Explant cultures of Scl yolk sac plated on OP9 stroma produced individual beating cells already after 4 hours
(from video; credit: UCLA)

How to create beating heart muscle cells
October 15, 2012

UCLA stem-cell researchers have found for the first time a surprising and unexpected plasticity in the embryonic endothelium, the place where blood stem cells are made in early development.

They found that the lack of one transcription factor, a type of gene that controls cell fate (by regulating other genes), allows the precursors that normally generate blood stem and progenitor cells in blood-forming tissues to become something very unexpected — beating cardiomyocytes, or heart muscle cells.
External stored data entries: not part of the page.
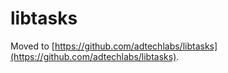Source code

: libtasks
========

Moved to [https://github.com/adtechlabs/libtasks](https://github.com/adtechlabs/libtasks).
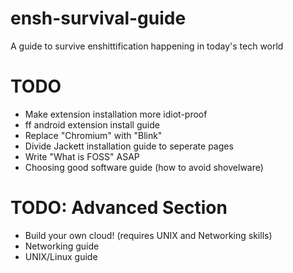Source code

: # ensh-survival-guide
A guide to survive enshittification happening in today's tech world

# TODO
- Make extension installation more idiot-proof
- ff android extension install guide
- Replace "Chromium" with "Blink"
- Divide Jackett installation guide to seperate pages
- Write "What is FOSS" ASAP
- Choosing good software guide (how to avoid shovelware)

# TODO: Advanced Section
- Build your own cloud! (requires UNIX and Networking skills)
- Networking guide
- UNIX/Linux guide
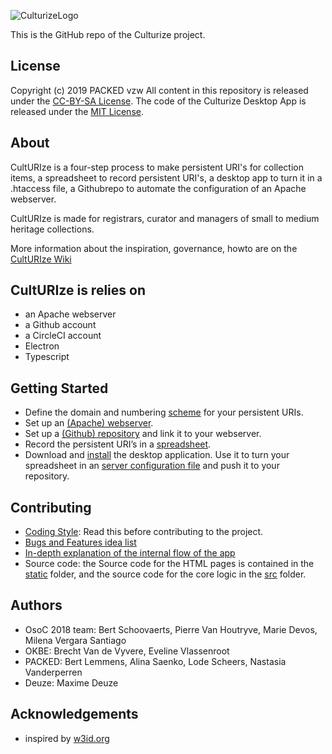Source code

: ![CulturizeLogo](https://github.com/PACKED-vzw/CultURIze/blob/master/static/assets/logo-culturize-klein.png)

This is the GitHub repo of the Culturize project.

## License
Copyright (c) 2019 PACKED vzw
All content in this repository is released under the [CC-BY-SA License](https://creativecommons.org/licenses/by-sa/4.0/).
The code of the Culturize Desktop App is released under the [MIT License](https://opensource.org/licenses/MIT).
## About
CultURIze is a four-step process to make persistent URI's for collection items, a spreadsheet to record persistent URI's, a desktop app to turn it in a .htaccess file, a Githubrepo to automate the configuration of an Apache webserver.

CultURIze is made for registrars, curator and managers of small to medium heritage collections. 

More information about the inspiration, governance, howto are on the [CultURIze Wiki](https://github.com/PACKED-vzw/CultURIze/wiki) 

## CultURIze is relies on
* an Apache webserver
* a Github account
* a CircleCI account
* Electron
* Typescript

## Getting Started
* Define the domain and numbering [scheme](https://github.com/PACKED-vzw/CultURIze/wiki/Define-a-Persistent-URI-Scheme) for your persistent URIs.
* Set up an [(Apache) webserver](https://github.com/PACKED-vzw/CultURIze/wiki/Set-Up-a-Webserver).
* Set up a [(Github) repository](https://github.com/PACKED-vzw/CultURIze/wiki/Set-Up-a-Code-Repository) and link it to your webserver.
* Record the persistent URI’s in  a [spreadsheet](https://github.com/PACKED-vzw/CultURIze/wiki/Create-a-Spreadsheet). 
* Download and [install](https://github.com/PACKED-vzw/CultURIze/wiki/App-Installation-Instructions) the desktop application. Use it to turn your spreadsheet in an [server configuration file](App-Tutorial) and push it to your repository.

## Contributing
  * [Coding Style](doc/Style.md): Read this before contributing to the project.
  * [Bugs and Features idea list](doc/Possible%20Improvements.md)
  * [In-depth explanation of the internal flow of the app](doc/pdf/flow.pdf)
  * Source code: the Source code for the HTML pages is contained in the [static](static/) folder, and the source code for the core logic in the [src](src/) folder. 
  
## Authors
  * OsoC 2018 team: Bert Schoovaerts, Pierre Van Houtryve, Marie Devos, Milena Vergara Santiago
  * OKBE: Brecht Van de Vyvere, Eveline Vlassenroot
  * PACKED: Bert Lemmens, Alina Saenko, Lode Scheers, Nastasia Vanderperren
  * Deuze: Maxime Deuze
## Acknowledgements
  * inspired by [w3id.org](http://w3id.org)

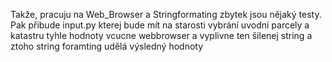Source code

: Takže, pracuju na Web_Browser a Stringformating zbytek jsou nějaký testy. 
Pak přibude input.py kterej bude mít na starosti vybrání uvodní parcely a katastru
tyhle hodnoty vcucne webbrowser a vyplivne ten šilenej string a ztoho string foramting udělá výsledný hodnoty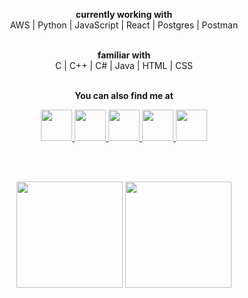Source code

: <div align="center">

  <text><b>currently working with</b></text>
  <br/>
  <text>AWS | Python | JavaScript | React | Postgres | Postman</text>
  <br/><br/>

  <text><b>familiar with</b></text>
  <br/>
  <text>C | C++ | C# | Java | HTML | CSS </text>
  <br/><br/>

  <text><b>You can also find me at</b></text>
  <br/>
  <!--
  <a title="View my website" href="STILL PENDING">
    <img src="https://cdn3.iconfinder.com/data/icons/colorful-guache-social-media-logos-1/159/social-media_web-256.png" width="50" height="50" />
  </a>
  <a title="Read my blogs on DEV" href="https://dev.to/jlohani">
    <img src="https://cdn3.iconfinder.com/data/icons/logos-and-brands-adobe/512/84_Dev-512.png" width="50" height="50" />
  </a> -->

  <a title="View my profile on LinkedIn" href="https://www.linkedin.com/in/jayant-lohani-85486168/">
    <img src="https://cdn4.iconfinder.com/data/icons/social-media-and-logos-11/32/Logo_LinkedIn-512.png" width="50" height="50" />
  </a>

  <a title="Email me" href="mailto:lohanijayant123@gmail.com">
    <img src="https://cdn4.iconfinder.com/data/icons/social-media-and-logos-11/32/Logo_Gmail_envelope_letter_email-512.png" width="50" height="50" />
  </a>

  <a title="View my Twitter profile" href="https://twitter.com/JayantLohani">
    <img src="https://cdn4.iconfinder.com/data/icons/social-media-and-logos-11/32/Logo_Twitter_bird-512.png" width="50" height="50" />
  </a>

  <a title="View my Instagram profile" href="https://instagram.com/jayant.lohani">
    <img src="https://cdn4.iconfinder.com/data/icons/social-media-and-logos-11/32/Logo_Instagram-512.png" width="50" height="50" />
  </a>

  <a title="Ping me on Telegram" href="https://t.me/JayantLohani">
    <img src="https://cdn4.iconfinder.com/data/icons/social-media-and-logos-11/32/Logo_telegram_Airplane_Air_plane_paper_airplane-22-512.png" width="50" height="50" />
  </a>

  <br/><br/>

  <img src="https://github-readme-stats.vercel.app/api?username=jlohani&show_icons=true,prs&cache_seconds=86400&theme=algolia" height="170px">

  <img src="https://github-readme-stats.vercel.app/api/top-langs/?username=jlohani&layout=compact&theme=algolia" height="170px">

</div>
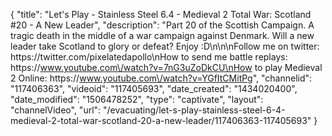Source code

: {
    "title": "Let's Play - Stainless Steel 6.4 - Medieval 2 Total War: Scotland #20 - A New Leader",
    "description": "Part 20 of the Scottish Campaign.  A tragic death in the middle of a war campaign against Denmark.  Will a new leader take Scotland to glory or defeat?  Enjoy :D\n\n\nFollow me on twitter: https:\/\/twitter.com\/pixelatedapollo\nHow to send me battle replays: https:\/\/www.youtube.com\/watch?v=7nG3uZoDkCU\nHow to play Medieval 2 Online: https:\/\/www.youtube.com\/watch?v=YGfItCMitPg",
    "channelid": "117406363",
    "videoid": "117405693",
    "date_created": "1434020400",
    "date_modified": "1506478252",
    "type": "captivate",
    "layout": "channelVideo",
    "url": "\/evacuating\/let-s-play-stainless-steel-6-4-medieval-2-total-war-scotland-20-a-new-leader\/117406363-117405693"
}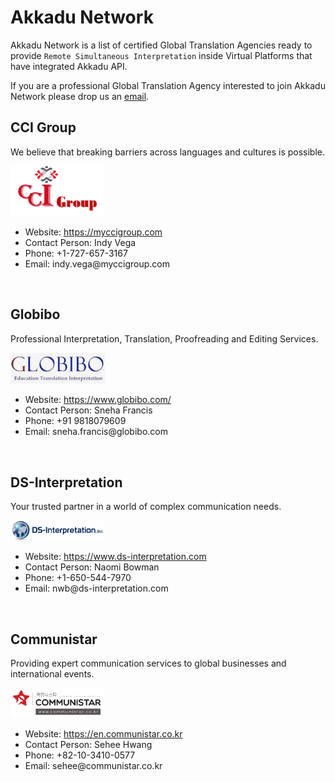 # Akkadu Network
Akkadu Network is a list of certified Global Translation Agencies ready to provide `Remote Simultaneous Interpretation` inside Virtual Platforms that have integrated Akkadu API.

If you are a professional Global Translation Agency interested to join Akkadu Network please drop us an <a href="mailto:alvaro@akkadu-team.com">email</a>.

## CCI Group
We believe that breaking barriers across languages and cultures is possible.

<img src="../images/logos/ccigroup.png" alt="CCIGroup" width=30%>

<ul>
<li>Website: <a href="https://myccigroup.com">https://myccigroup.com</a></li>
<li>Contact Person: Indy Vega</li>
<li>Phone: +1-727-657-3167</li>
<li>Email: indy.vega@myccigroup.com</li>
</ul>

<br>

## Globibo
Professional Interpretation, Translation, Proofreading and Editing Services.

<img src="../images/logos/globibo.png" alt="Globibo" width=30%>

<ul>
<li>Website: <a href="https://www.globibo.com/">https://www.globibo.com/</a></li>
<li>Contact Person: Sneha Francis</li>
<li>Phone: +91 9818079609</li>
<li>Email: sneha.francis@globibo.com</li>
</ul>

<br>

## DS-Interpretation
Your trusted partner in a world of complex communication needs.

<img src="../images/logos/ds-interpretation.jpg" alt="DS-Interpretation" width=30%>

<ul>
<li>Website: <a href="https://www.ds-interpretation.com">https://www.ds-interpretation.com</a></li>
<li>Contact Person: Naomi Bowman</li>
<li>Phone: +1-650-544-7970</li>
<li>Email: nwb@ds-interpretation.com</li>
</ul>

<br>

## Communistar
Providing expert communication services to global businesses and international events.

<img src="../images/logos/communistar.jpg" alt="Communistar" width=30%>

<ul>
<li>Website: <a href="https://en.communistar.co.kr">https://en.communistar.co.kr</a></li>
<li>Contact Person: Sehee Hwang</li>
<li>Phone: +82-10-3410-0577</li>
<li>Email: sehee@communistar.co.kr</li>
</ul>

<br>
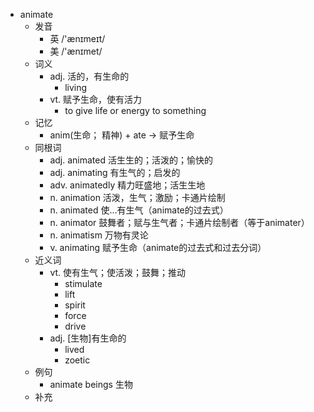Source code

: - animate
  - 发音
    - 英 /'ænɪmeɪt/
    - 美 /'ænɪmet/
  - 词义
    - adj. 活的，有生命的
      - living
    - vt. 赋予生命，使有活力
      - to give life or energy to something
  - 记忆
    - anim(生命； 精神) + ate → 赋予生命
  - 同根词
    - adj. animated 活生生的；活泼的；愉快的
    - adj. animating 有生气的；启发的
    - adv. animatedly 精力旺盛地；活生生地
    - n. animation 活泼，生气；激励；卡通片绘制
    - n. animated 使…有生气（animate的过去式）
    - n. animator 鼓舞者；赋与生气者；卡通片绘制者（等于animater）
    - n. animatism 万物有灵论
    - v. animating 赋予生命（animate的过去式和过去分词）
  - 近义词
    - vt. 使有生气；使活泼；鼓舞；推动
      - stimulate
      - lift
      - spirit
      - force
      - drive
    - adj. [生物]有生命的
      - lived
      - zoetic
  - 例句
    - animate beings 生物
  - 补充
The finding is important because it suggests that the endothelium can serve as a source of heart muscle cells. The finding may provide new understanding of how to make cardiac stem cells for use in regenerative medicine, said study senior author Dr. Hanna Mikkola, an associate professor of molecular, cell and developmental biology in Life Sciences and a researcher with the Eli and Edythe Broad Center of Regenerative Medicine and Stem Cell Research at UCLA.

“It was absolutely unbelievable. These findings went beyond anything that we could have imagined,” Mikkola said. “The microenvironment in the embryonic vasculature that normally gives rise to blood cells can generate cardiac cells when only one factor, Scl, is removed, essentially converting a hematopoietic organ into a cardiogenic organ.”